*** Task material ***

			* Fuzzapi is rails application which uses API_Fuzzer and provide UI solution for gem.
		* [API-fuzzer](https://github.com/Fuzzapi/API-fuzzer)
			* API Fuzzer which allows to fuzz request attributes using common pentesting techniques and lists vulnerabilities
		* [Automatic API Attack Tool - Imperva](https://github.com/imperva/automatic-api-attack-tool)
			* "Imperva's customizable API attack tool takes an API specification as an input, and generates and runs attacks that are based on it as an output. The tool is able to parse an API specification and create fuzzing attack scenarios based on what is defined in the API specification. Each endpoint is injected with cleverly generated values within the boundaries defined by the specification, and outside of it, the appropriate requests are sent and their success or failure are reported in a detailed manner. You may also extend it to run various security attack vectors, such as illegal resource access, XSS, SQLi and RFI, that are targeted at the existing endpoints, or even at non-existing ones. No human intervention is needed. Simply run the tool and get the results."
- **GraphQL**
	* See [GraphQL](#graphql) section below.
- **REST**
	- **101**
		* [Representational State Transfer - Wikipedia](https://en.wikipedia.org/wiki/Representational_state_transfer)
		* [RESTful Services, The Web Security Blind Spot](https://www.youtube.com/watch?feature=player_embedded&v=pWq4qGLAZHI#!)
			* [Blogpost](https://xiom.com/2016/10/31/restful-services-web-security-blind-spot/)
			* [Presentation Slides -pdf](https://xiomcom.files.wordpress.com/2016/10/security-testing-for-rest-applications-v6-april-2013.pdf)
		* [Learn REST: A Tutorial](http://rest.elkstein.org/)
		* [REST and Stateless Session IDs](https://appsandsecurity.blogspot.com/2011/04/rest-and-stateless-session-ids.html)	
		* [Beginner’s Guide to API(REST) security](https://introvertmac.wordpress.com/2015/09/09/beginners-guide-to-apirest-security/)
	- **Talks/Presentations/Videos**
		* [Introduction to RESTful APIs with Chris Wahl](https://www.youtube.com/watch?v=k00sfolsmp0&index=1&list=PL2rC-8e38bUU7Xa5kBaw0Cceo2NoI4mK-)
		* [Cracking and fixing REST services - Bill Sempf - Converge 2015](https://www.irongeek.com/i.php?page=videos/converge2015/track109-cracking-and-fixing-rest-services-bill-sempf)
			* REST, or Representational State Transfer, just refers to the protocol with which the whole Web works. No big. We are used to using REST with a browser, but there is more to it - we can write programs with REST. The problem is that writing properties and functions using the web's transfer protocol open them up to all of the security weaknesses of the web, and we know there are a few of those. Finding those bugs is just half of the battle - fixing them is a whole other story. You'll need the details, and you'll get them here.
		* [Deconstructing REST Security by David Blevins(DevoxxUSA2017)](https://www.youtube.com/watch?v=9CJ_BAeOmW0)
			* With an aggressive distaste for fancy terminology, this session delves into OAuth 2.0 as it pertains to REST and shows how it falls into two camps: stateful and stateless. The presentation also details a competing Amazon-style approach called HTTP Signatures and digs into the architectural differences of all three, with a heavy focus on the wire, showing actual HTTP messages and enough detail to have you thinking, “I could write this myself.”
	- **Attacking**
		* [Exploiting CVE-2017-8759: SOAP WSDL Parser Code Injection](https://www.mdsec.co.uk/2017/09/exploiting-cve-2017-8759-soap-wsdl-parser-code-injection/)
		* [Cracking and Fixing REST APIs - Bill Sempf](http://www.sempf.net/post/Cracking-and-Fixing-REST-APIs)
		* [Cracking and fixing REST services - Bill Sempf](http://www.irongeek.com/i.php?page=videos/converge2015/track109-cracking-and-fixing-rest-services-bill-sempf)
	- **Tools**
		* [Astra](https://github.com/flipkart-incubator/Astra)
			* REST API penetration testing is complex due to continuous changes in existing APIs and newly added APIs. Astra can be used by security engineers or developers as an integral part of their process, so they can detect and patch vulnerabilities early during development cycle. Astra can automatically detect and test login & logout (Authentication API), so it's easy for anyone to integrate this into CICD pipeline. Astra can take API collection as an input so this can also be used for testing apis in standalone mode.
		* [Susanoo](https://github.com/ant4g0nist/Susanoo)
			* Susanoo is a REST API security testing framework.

*** End of Task material ***

Assignment:
Copy the lines above exactly, from the very first through the one containing "[Automatic API Attack", and include no other line.

Exercise output:
			* Fuzzapi is rails application which uses API_Fuzzer and provide UI solution for gem.
		* [API-fuzzer](https://github.com/Fuzzapi/API-fuzzer)
			* API Fuzzer which allows to fuzz request attributes using common pentesting techniques and lists vulnerabilities
		* [Automatic API Attack Tool - Imperva](https://github.com/imperva/automatic-api-attack-tool)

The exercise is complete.